• _The input_
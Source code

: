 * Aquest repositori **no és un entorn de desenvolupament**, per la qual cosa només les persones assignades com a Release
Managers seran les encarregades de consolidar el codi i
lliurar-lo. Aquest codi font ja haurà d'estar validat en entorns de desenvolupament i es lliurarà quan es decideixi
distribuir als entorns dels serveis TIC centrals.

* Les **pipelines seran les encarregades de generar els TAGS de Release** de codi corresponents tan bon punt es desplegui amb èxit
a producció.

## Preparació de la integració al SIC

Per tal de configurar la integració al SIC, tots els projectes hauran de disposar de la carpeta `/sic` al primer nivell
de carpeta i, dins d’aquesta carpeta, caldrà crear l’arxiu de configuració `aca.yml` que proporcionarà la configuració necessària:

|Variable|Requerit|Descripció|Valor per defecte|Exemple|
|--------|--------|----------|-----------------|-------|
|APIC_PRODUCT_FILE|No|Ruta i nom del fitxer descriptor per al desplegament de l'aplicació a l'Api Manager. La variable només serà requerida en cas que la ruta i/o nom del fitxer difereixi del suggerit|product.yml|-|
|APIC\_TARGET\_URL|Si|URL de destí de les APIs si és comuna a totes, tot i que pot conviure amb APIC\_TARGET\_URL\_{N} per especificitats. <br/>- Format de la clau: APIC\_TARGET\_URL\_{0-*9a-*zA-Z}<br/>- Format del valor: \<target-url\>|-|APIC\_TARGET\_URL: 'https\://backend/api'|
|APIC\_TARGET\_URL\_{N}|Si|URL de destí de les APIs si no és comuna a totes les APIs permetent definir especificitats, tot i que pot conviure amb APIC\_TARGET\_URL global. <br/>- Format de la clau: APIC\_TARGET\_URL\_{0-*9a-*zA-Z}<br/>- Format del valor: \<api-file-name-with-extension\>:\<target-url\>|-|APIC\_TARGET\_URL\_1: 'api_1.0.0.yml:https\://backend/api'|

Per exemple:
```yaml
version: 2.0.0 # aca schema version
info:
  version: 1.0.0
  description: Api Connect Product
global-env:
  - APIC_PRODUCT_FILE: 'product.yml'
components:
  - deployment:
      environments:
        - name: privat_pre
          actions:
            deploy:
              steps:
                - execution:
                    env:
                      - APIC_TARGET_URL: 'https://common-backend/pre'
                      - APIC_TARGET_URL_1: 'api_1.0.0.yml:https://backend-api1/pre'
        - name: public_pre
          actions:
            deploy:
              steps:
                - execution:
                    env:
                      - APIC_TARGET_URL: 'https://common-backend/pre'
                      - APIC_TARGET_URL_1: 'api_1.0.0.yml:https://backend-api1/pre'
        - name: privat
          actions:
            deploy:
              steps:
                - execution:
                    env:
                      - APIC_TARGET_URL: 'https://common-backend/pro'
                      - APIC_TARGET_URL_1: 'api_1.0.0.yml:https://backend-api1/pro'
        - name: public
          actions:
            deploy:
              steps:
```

• _What you need to do_
Show every line above in which the word "global" appears.

• _Answer to the problem_
|APIC\_TARGET\_URL\_{N}|Si|URL de destí de les APIs si no és comuna a totes les APIs permetent definir especificitats, tot i que pot conviure amb APIC\_TARGET\_URL global. <br/>- Format de la clau: APIC\_TARGET\_URL\_{0-*9a-*zA-Z}<br/>- Format del valor: \<api-file-name-with-extension\>:\<target-url\>|-|APIC\_TARGET\_URL\_1: 'api_1.0.0.yml:https\://backend/api'|
global-env:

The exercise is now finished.